In the first appeal, the applicant and family were Nigerian nationals who arrived in Ireland May 2001. During the course of his asylum application, this applicant denied having previously resided anywhere except Nigeria or having claimed asylum anywhere except Ireland; in fact, prior UK asylum had been refused. He was ordered to be deported from Ireland. In the second appeal, a child was born while deportation proceedings were underway. The minister refused the asylum application, and ordered deportation.
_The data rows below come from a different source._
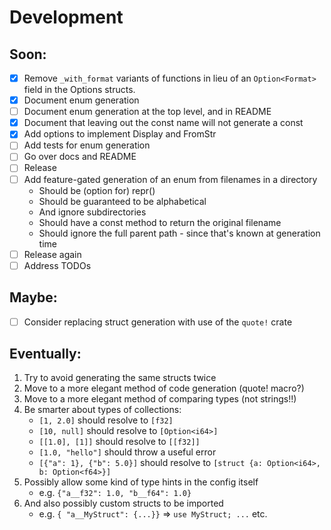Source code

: Development
===

## Soon:

- [x] Remove `_with_format` variants of functions in lieu of an `Option<Format>` field in the Options structs.
- [x] Document enum generation
- [ ] Document enum generation at the top level, and in README
- [x] Document that leaving out the const name will not generate a const
- [x] Add options to implement Display and FromStr
- [ ] Add tests for enum generation
- [ ] Go over docs and README
- [ ] Release
- [ ] Add feature-gated generation of an enum from filenames in a directory
    - Should be (option for) repr(<int-type>)
    - Should be guaranteed to be alphabetical
    - And ignore subdirectories
    - Should have a const method to return the original filename
    - Should ignore the full parent path - since that's known at generation time
- [ ] Release again
- [ ] Address TODOs

## Maybe:
- [ ] Consider replacing struct generation with use of the `quote!` crate


## Eventually:
1.  Try to avoid generating the same structs twice
2.  Move to a more elegant method of code generation (quote! macro?)
3.  Move to a more elegant method of comparing types (not strings!!)
4.  Be smarter about types of collections:
    -   `[1, 2.0]` should resolve to `[f32]`
    -   `[10, null]` should resolve to `[Option<i64>]`
    -   `[[1.0], [1]]` should resolve to `[[f32]]`
    -   `[1.0, "hello"]` should throw a useful error
    -   `[{"a": 1}, {"b": 5.0}]` should resolve to `[struct {a: Option<i64>, b: Option<f64>}]`
5.  Possibly allow some kind of type hints in the config itself
    -   e.g. `{"a__f32": 1.0, "b__f64": 1.0}`
6.  And also possibly custom structs to be imported
    -   e.g. `{ "a__MyStruct": {...}}` => `use MyStruct; ...` etc.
If valid, two children legally in Ireland as of right would be separated from their deported families, if the children remained in Ireland.

The court referred to prior judgements based on the European Convention on Human Rights jurisprudence (including cases like Mahmood), which found that fundamental Convention family rights nevertheless in some instances yield "to the right of the state to control the entry of non-nationals into its territory." In this case, the court found that the applicant minors enjoy in general terms, the right not to be expelled from the state. Of the extensive case law canvassed by the court (over 300 paragraphs are devoted to assessing various authorities), the court placed emphasis on extracts from (M) v Attorney General. It is technically correct to conclude that an infant child has citizenship rights that they can enforce at law, but the child's best interest, and their overall welfare require adult care. For example, parents may lawfully make decisions affecting their child so long as these are consistent with the child's best interest. It is noted that the court majority upholds the 1990 Fajujonu v Minister for Justice reasoning as sound, but not applicable (the three Irish born children in that case had lived in Ireland for an "appreciable period").

== Holding of the Supreme Court ==
The majority concluded that in these particular circumstances, the child does not have "...right of the society of its parents in the state," meaning that an Irish citizen child's parents (who are not citizens) may be deported, even if this means the child is essentially deported also. The minority (Fennelly J) would have allowed the appeals, giving priority to the child over State interests.

== Subsequent developments ==
This case remains an influential study, given the ways in which the court seeks to resolve the inherent supremacy conflict between individual citizenship, and powers of the state. These cases are inherently circumstantial when assessing possible outcomes.